Task to carry out
Restate word for word the lines of the records below, starting at the line that contains "This chapter introduces" and ending at the line that contains "- Connecting to Altibase", with both of those lines included and nothing else.

------ Given information

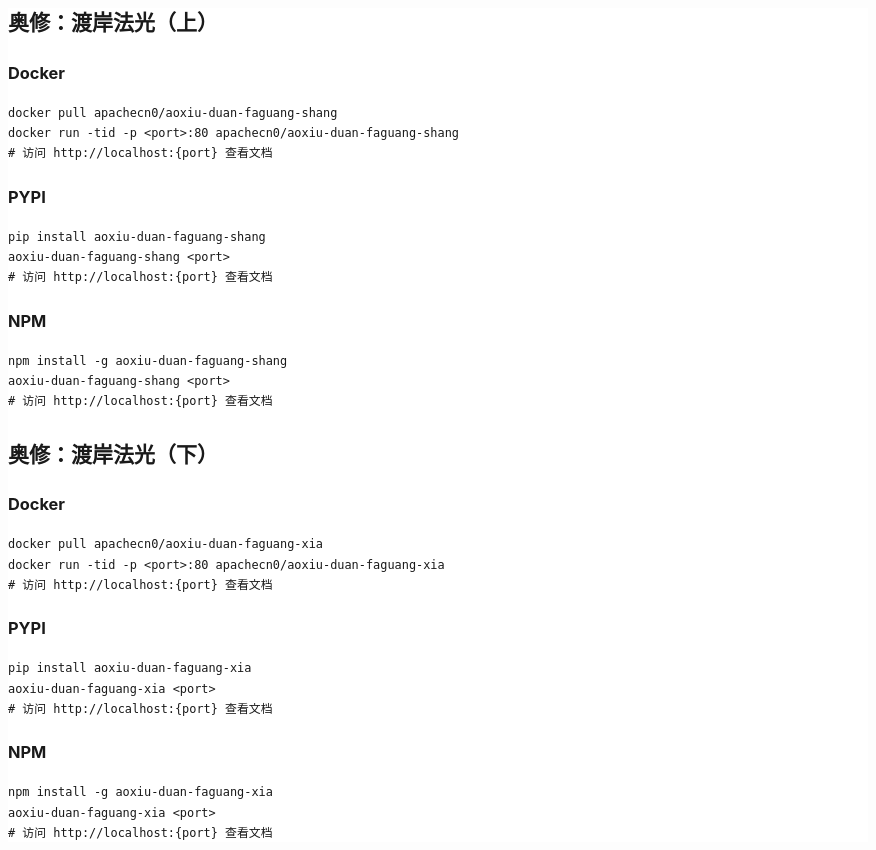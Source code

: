 ## 奥修：渡岸法光（上）


### Docker

```
docker pull apachecn0/aoxiu-duan-faguang-shang
docker run -tid -p <port>:80 apachecn0/aoxiu-duan-faguang-shang
# 访问 http://localhost:{port} 查看文档
```

### PYPI

```
pip install aoxiu-duan-faguang-shang
aoxiu-duan-faguang-shang <port>
# 访问 http://localhost:{port} 查看文档
```

### NPM

```
npm install -g aoxiu-duan-faguang-shang
aoxiu-duan-faguang-shang <port>
# 访问 http://localhost:{port} 查看文档
```

## 奥修：渡岸法光（下）


### Docker

```
docker pull apachecn0/aoxiu-duan-faguang-xia
docker run -tid -p <port>:80 apachecn0/aoxiu-duan-faguang-xia
# 访问 http://localhost:{port} 查看文档
```

### PYPI

```
pip install aoxiu-duan-faguang-xia
aoxiu-duan-faguang-xia <port>
# 访问 http://localhost:{port} 查看文档
```

### NPM

```
npm install -g aoxiu-duan-faguang-xia
aoxiu-duan-faguang-xia <port>
# 访问 http://localhost:{port} 查看文档
```
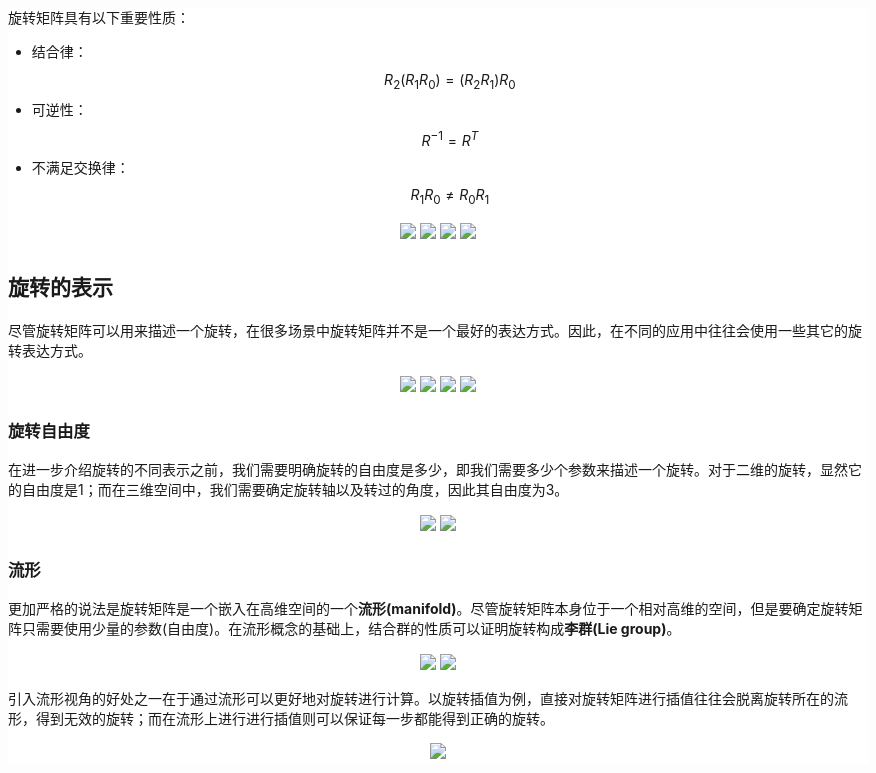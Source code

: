 旋转矩阵具有以下重要性质：

- 结合律：$$R_2 (R_1 R_0) = (R_2 R_1) R_0$$
- 可逆性：$$R^{-1} = R^T$$
- 不满足交换律：$$R_1 R_0 \neq R_0 R_1$$

<div align=center>
<img src="https://search.pstatic.net/common?src=https://i.imgur.com/qLjFgae.png" width="100%">
<img src="https://search.pstatic.net/common?src=https://i.imgur.com/INE7eH4.png" width="100%">
<img src="https://search.pstatic.net/common?src=https://i.imgur.com/xUkf8nH.png" width="100%">
<img src="https://search.pstatic.net/common?src=https://i.imgur.com/gIwYFvh.png" width="100%">
</div>

## 旋转的表示

尽管旋转矩阵可以用来描述一个旋转，在很多场景中旋转矩阵并不是一个最好的表达方式。因此，在不同的应用中往往会使用一些其它的旋转表达方式。

<div align=center>
<img src="https://search.pstatic.net/common?src=https://i.imgur.com/6MFOdQY.png" width="100%">
<img src="https://search.pstatic.net/common?src=https://i.imgur.com/MyML3S5.png" width="100%">
<img src="https://search.pstatic.net/common?src=https://i.imgur.com/91YlFWt.png" width="100%">
<img src="https://search.pstatic.net/common?src=https://i.imgur.com/Av2D0yb.png" width="100%">
</div>

### 旋转自由度

在进一步介绍旋转的不同表示之前，我们需要明确旋转的自由度是多少，即我们需要多少个参数来描述一个旋转。对于二维的旋转，显然它的自由度是1；而在三维空间中，我们需要确定旋转轴以及转过的角度，因此其自由度为3。

<div align=center>
<img src="https://search.pstatic.net/common?src=https://i.imgur.com/VkKbOeD.png" width="100%">
<img src="https://search.pstatic.net/common?src=https://i.imgur.com/1ryQpYr.png" width="100%">
</div>

### 流形

更加严格的说法是旋转矩阵是一个嵌入在高维空间的一个**流形(manifold)**。尽管旋转矩阵本身位于一个相对高维的空间，但是要确定旋转矩阵只需要使用少量的参数(自由度)。在流形概念的基础上，结合群的性质可以证明旋转构成**李群(Lie group)**。

<div align=center>
<img src="https://search.pstatic.net/common?src=https://i.imgur.com/tfDmk9Y.png" width="100%">
<img src="https://search.pstatic.net/common?src=https://i.imgur.com/mY0rlMF.png" width="100%">
</div>

引入流形视角的好处之一在于通过流形可以更好地对旋转进行计算。以旋转插值为例，直接对旋转矩阵进行插值往往会脱离旋转所在的流形，得到无效的旋转；而在流形上进行进行插值则可以保证每一步都能得到正确的旋转。

<div align=center>
<img src="https://search.pstatic.net/common?src=https://i.imgur.com/aEUd1f4.png" width="100%">
</div>

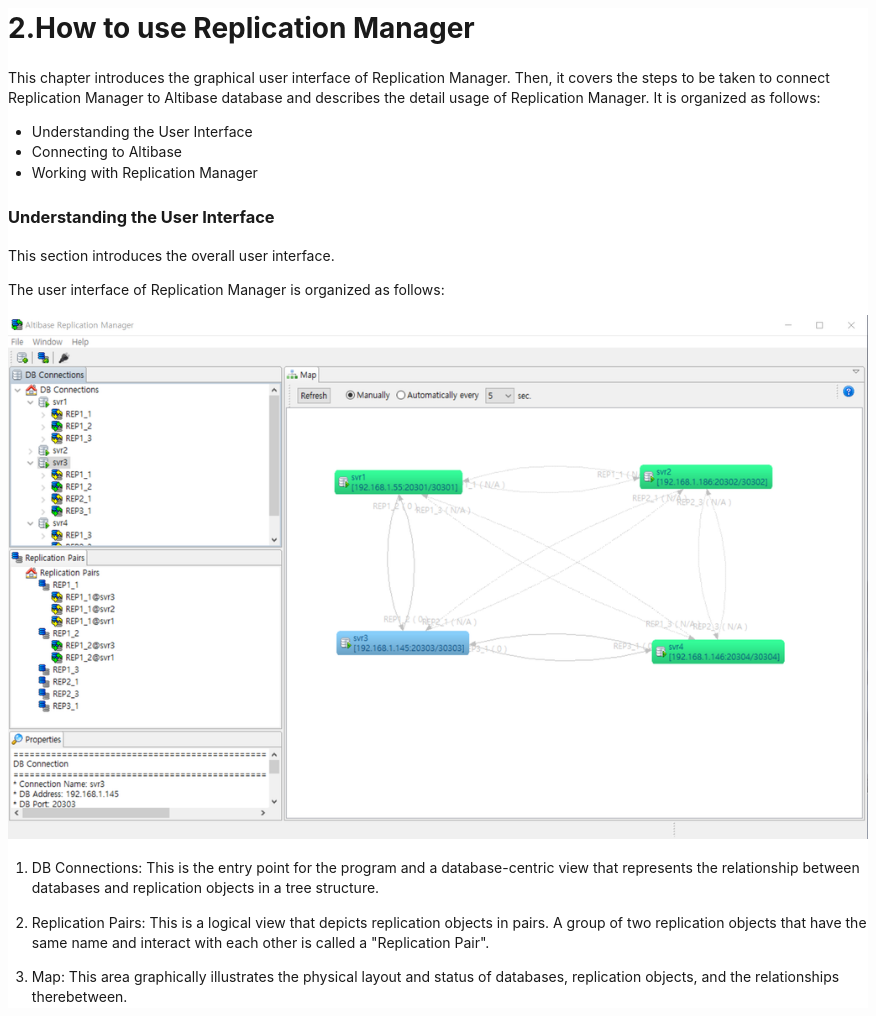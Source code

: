 # 2.How to use Replication Manager

This chapter introduces the graphical user interface of Replication Manager. Then, it covers the steps to be taken to connect Replication Manager to Altibase database and describes the detail usage of Replication Manager. It is organized as follows:

- Understanding the User Interface
- Connecting to Altibase
- Working with Replication Manager

### Understanding the User Interface

This section introduces the overall user interface. 

The user interface of Replication Manager is organized as follows:

![48deb125f1f8d0bad9072829a57b02c7](../media/ReplicationManager/48deb125f1f8d0bad9072829a57b02c7.png)

1. DB Connections: This is the entry point for the program and a database-centric view that represents the relationship between databases and replication objects in a tree structure.

2. Replication Pairs: This is a logical view that depicts replication objects in pairs. A group of two replication objects that have the same name and interact with each other is called a "Replication Pair".

3. Map: This area graphically illustrates the physical layout and status of databases, replication objects, and the relationships therebetween.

------------

Written response
This chapter introduces the graphical user interface of Replication Manager. Then, it covers the steps to be taken to connect Replication Manager to Altibase database and describes the detail usage of Replication Manager. It is organized as follows:

- Understanding the User Interface
- Connecting to Altibase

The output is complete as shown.